Extracted records:
★ ★ ★ ★ ★ ★ ★

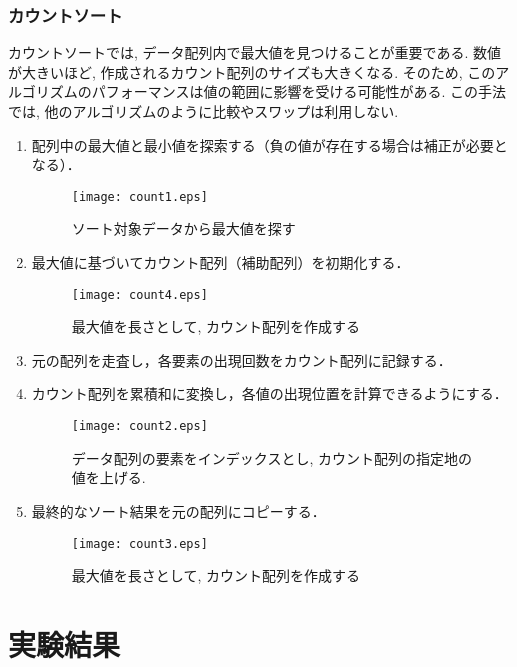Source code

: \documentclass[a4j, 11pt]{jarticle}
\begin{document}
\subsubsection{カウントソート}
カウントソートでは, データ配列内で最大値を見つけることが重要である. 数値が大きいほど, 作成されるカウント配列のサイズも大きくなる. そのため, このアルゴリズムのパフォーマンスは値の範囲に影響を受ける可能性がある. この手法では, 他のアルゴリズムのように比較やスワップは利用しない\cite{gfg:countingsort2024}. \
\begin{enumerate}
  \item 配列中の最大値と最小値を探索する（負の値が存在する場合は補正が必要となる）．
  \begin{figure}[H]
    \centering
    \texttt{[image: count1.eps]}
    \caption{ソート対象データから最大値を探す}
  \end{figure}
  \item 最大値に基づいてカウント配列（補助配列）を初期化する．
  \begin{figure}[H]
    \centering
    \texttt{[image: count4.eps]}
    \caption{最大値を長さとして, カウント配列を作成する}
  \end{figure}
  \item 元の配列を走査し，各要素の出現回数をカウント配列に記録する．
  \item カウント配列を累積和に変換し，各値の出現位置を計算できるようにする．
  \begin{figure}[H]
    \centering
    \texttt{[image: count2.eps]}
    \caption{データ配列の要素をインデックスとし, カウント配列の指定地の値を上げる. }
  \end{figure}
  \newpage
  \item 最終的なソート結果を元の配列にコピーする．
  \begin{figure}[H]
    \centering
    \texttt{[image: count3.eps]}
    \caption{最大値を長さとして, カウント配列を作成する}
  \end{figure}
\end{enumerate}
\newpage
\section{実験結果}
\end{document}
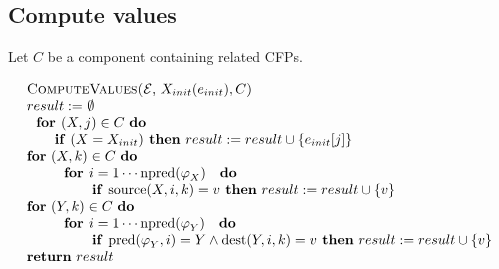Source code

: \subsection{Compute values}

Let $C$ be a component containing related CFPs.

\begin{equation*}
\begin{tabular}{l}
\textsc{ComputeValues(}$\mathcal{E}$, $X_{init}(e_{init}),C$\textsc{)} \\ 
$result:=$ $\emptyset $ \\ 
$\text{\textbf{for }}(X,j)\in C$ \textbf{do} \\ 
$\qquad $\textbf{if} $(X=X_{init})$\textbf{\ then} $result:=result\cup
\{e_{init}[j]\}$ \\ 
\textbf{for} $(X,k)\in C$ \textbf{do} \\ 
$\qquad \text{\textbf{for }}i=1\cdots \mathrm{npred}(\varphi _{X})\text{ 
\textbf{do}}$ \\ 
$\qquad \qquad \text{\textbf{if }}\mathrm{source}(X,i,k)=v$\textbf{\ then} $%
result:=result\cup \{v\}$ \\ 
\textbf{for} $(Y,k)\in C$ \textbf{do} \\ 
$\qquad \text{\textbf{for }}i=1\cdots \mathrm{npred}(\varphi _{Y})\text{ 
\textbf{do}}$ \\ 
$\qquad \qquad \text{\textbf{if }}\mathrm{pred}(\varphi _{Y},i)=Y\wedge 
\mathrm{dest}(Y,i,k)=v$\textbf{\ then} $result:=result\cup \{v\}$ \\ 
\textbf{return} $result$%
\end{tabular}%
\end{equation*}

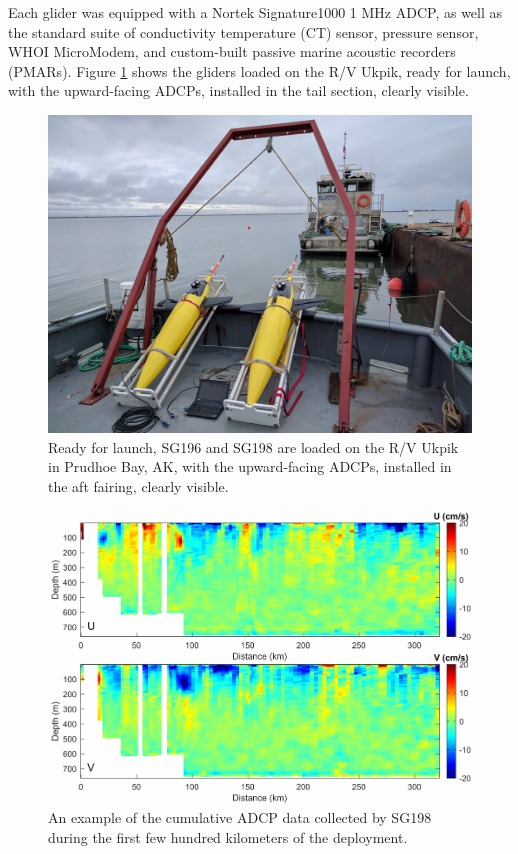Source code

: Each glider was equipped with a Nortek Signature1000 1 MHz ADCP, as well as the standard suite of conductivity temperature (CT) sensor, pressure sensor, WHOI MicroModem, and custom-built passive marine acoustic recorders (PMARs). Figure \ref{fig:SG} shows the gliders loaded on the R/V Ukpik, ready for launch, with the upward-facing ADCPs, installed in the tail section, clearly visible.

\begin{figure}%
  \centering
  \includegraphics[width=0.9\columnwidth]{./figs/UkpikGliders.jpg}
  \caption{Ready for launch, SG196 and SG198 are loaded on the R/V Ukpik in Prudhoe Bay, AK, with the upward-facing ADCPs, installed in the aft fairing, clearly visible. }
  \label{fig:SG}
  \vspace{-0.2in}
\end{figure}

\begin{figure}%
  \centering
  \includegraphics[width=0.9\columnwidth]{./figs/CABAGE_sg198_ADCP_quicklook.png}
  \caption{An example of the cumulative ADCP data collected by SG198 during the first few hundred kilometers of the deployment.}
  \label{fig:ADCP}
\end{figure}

★ ★ ★ ★ ★ ★ ★

Exercise:
Check every line of the records, and copy the ones that hold the word "facing".

Your solution:
: Each glider was equipped with a Nortek Signature1000 1 MHz ADCP, as well as the standard suite of conductivity temperature (CT) sensor, pressure sensor, WHOI MicroModem, and custom-built passive marine acoustic recorders (PMARs). Figure \ref{fig:SG} shows the gliders loaded on the R/V Ukpik, ready for launch, with the upward-facing ADCPs, installed in the tail section, clearly visible.
  \caption{Ready for launch, SG196 and SG198 are loaded on the R/V Ukpik in Prudhoe Bay, AK, with the upward-facing ADCPs, installed in the aft fairing, clearly visible. }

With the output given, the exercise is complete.